A data breach can be immobilizing, especially for small to mid-sized businesses (SMBs). Not only can the cost be crippling, the long-term impact on a company’s viability may be impossible to reverse. Especially now, during a time where SMBs are already under tremendous financial, staff, and re strain, a data breach is the last crisis any business wants to face.

The 2019 Ponemon Cost of a Data Breach Report notes the global average cost of a data breach is $3.92 million, a 12% hike from 2014 to 2019. When you combine this with the ongoing security skills shortage and fierce competition for IT staffing—as well as an environment where larger companies can offer more trendy perks—it’s evident SMBs have to be more efficient in developing a cybersecurity infrastructure. Faced with less staff and leaner budgets, they also need to engage all stakeholders in their organization to ensure data protection becomes an “all hands” endeavor.
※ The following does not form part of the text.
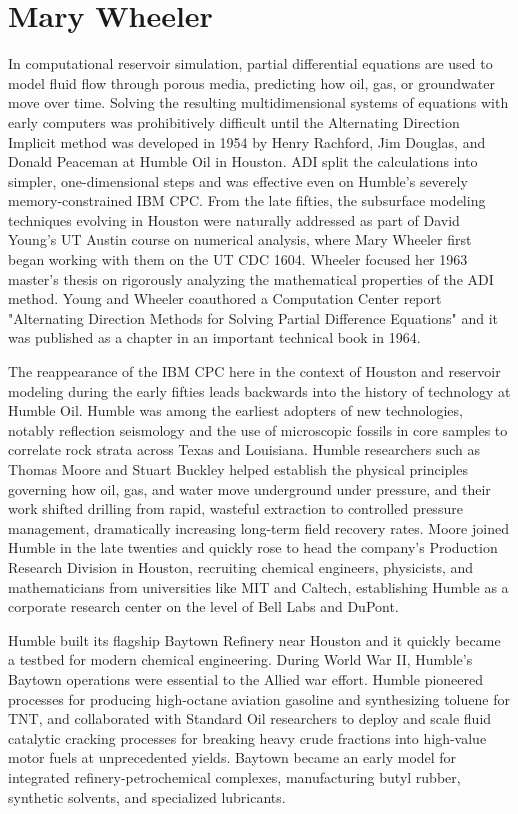 \chapter{Mary Wheeler}

In computational reservoir simulation, partial differential equations are used to model fluid flow through porous media, predicting how oil, gas, or groundwater move over time. Solving the resulting multidimensional systems of equations with early computers was prohibitively difficult until the Alternating Direction Implicit method was developed in 1954 by Henry Rachford, Jim Douglas, and Donald Peaceman at Humble Oil in Houston. ADI split the calculations into simpler, one-dimensional steps and was effective even on Humble's severely memory-constrained IBM CPC. From the late fifties, the subsurface modeling techniques evolving in Houston were naturally addressed as part of David Young’s UT Austin course on numerical analysis, where Mary Wheeler first began working with them on the UT CDC 1604. Wheeler focused her 1963 master's thesis on rigorously analyzing the mathematical properties of the ADI method. Young and Wheeler coauthored a Computation Center report "Alternating Direction Methods for Solving Partial Difference Equations" and it was published as a chapter in an important technical book in 1964. \cite{wheelerAlternatingDirectionMethods1964}

The reappearance of the IBM CPC here in the context of Houston and reservoir modeling during the early fifties leads backwards into the history of technology at Humble Oil. Humble was among the earliest adopters of new technologies, notably reflection seismology and the use of microscopic fossils in core samples to correlate rock strata across Texas and Louisiana. Humble researchers such as Thomas Moore and Stuart Buckley helped establish the physical principles governing how oil, gas, and water move underground under pressure, and their work shifted drilling from rapid, wasteful extraction to controlled pressure management, dramatically increasing long-term field recovery rates. Moore joined Humble in the late twenties and quickly rose to head the company’s Production Research Division in Houston, recruiting chemical engineers, physicists, and mathematicians from universities like MIT and Caltech, establishing Humble as a corporate research center on the level of Bell Labs and DuPont. \cite{prattExxonTransformingEnergy2013} \cite{larsonHistoryHumbleOil1959}

Humble built its flagship Baytown Refinery near Houston and it quickly became a testbed for modern chemical engineering. During World War II, Humble’s Baytown operations were essential to the Allied war effort. Humble pioneered processes for producing high-octane aviation gasoline and synthesizing toluene for TNT, and collaborated with Standard Oil researchers to deploy and scale fluid catalytic cracking processes for breaking heavy crude fractions into high-value motor fuels at unprecedented yields. Baytown became an early model for integrated refinery-petrochemical complexes, manufacturing butyl rubber, synthetic solvents, and specialized lubricants.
SMB executives and IT teams, if a company is lucky enough to have an IT team, have very limited res for hiring new IT security staff. At the same time, they are faced with the constant fear that a successful cyberattack could bring extreme financial stress, which could bring devastation to a smaller organization.

Executives also know that not every employee, contractor, or partner is fully briefed on the latest threats affecting a business in real time. Strengthening security entails building an infrastructure that, to some extent, continuously adapts to new and changing threats.

Here are two cybersecurity trends organizations should be aware of:

  • Ransomware attacks on organizations will continue at a more rapid pace, thanks to a diversification in attack vectors. While in the past, ransomware was typically delivered via exploit, organizations now face everything from exploit kits to botnets, hacking tools, and manual infection. The development and prevalence of easy to deploy malicious hacking tools that are designed to more effectively attack networks will allow ransomware authors and affiliates to more effectively penetrate and decimate business infrastructures.
  • Hybrid attacks with multi-stage payloads will escalate. A multi-stage attack allows for an attacker to infiltrate a network more efficiently. This year more types of malware will be developed where the dwell time may be days, or even weeks, before an attacker decides what to do next. This is an interesting type of monetization where attackers alternate payloads and conduct proper victim triage. One scenario we’ve seen is the sale of the infection to someone who wants to mine for cryptocurrency or spread more malware, for example.

Anti-threat machine mechanics

Against this landscape of varied threats and creative cybercriminals, organizations need to think holistically in terms of cyber defense—engaging all stakeholders and looking at threat entry points from multiple perspectives and with greater scrutiny. Some practices to consider:

Diligent patching and updates. One popular attack vector is the manual infection of business networks through misconfigured ports or unpatched vulnerabilities. This is one example of why real-time patching and updates are a critical must for any IT team. Consider automating patching and updating practices when new software updates are required.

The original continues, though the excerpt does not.